Saved data entries
>>>>
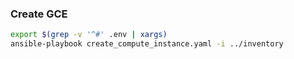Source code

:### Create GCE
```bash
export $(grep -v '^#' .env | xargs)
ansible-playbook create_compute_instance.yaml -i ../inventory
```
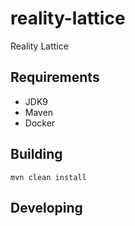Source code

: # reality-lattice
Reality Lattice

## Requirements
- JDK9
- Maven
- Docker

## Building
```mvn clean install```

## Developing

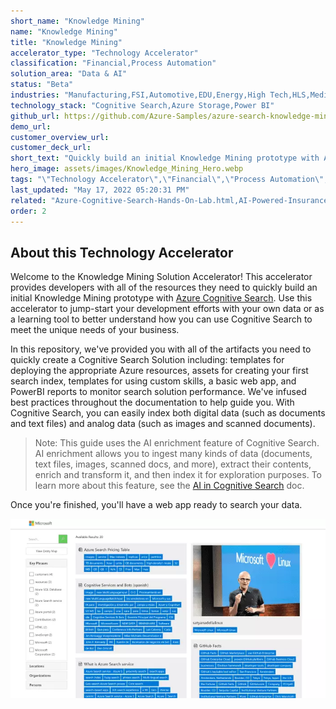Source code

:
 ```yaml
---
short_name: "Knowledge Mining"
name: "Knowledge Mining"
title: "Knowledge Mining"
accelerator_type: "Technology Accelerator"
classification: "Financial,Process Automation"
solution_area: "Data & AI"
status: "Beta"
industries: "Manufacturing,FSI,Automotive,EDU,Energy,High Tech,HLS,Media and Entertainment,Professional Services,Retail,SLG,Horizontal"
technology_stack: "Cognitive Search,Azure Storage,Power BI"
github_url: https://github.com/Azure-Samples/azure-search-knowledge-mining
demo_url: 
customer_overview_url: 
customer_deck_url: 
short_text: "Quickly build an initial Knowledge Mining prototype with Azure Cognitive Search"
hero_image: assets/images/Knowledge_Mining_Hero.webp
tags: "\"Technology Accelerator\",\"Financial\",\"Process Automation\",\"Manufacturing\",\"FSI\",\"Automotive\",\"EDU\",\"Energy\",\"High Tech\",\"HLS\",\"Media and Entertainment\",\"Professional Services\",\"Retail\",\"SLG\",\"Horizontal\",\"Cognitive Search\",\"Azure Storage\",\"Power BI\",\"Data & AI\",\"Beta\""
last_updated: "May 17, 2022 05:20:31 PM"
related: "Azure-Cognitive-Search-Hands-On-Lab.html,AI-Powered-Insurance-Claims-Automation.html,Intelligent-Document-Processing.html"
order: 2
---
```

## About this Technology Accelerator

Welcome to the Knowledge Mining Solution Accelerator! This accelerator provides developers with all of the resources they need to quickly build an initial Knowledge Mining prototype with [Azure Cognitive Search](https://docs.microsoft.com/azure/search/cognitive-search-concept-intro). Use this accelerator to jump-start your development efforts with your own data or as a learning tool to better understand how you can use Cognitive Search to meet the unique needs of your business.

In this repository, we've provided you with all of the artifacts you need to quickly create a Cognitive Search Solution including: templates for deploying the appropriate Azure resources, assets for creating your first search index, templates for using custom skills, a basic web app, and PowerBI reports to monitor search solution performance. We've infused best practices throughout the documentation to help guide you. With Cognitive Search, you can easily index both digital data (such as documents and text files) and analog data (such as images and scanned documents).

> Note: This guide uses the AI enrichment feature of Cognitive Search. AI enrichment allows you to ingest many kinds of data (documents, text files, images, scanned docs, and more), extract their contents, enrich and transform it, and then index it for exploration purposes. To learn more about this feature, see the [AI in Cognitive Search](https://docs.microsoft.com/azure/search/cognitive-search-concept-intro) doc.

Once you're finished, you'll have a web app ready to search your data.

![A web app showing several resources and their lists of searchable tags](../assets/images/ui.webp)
<<<<
**Exercise details**
Whenever a line in the entries holds the word "High", copy that line.

**Task solution**
industries: "Manufacturing,FSI,Automotive,EDU,Energy,High Tech,HLS,Media and Entertainment,Professional Services,Retail,SLG,Horizontal"
tags: "\"Technology Accelerator\",\"Financial\",\"Process Automation\",\"Manufacturing\",\"FSI\",\"Automotive\",\"EDU\",\"Energy\",\"High Tech\",\"HLS\",\"Media and Entertainment\",\"Professional Services\",\"Retail\",\"SLG\",\"Horizontal\",\"Cognitive Search\",\"Azure Storage\",\"Power BI\",\"Data & AI\",\"Beta\""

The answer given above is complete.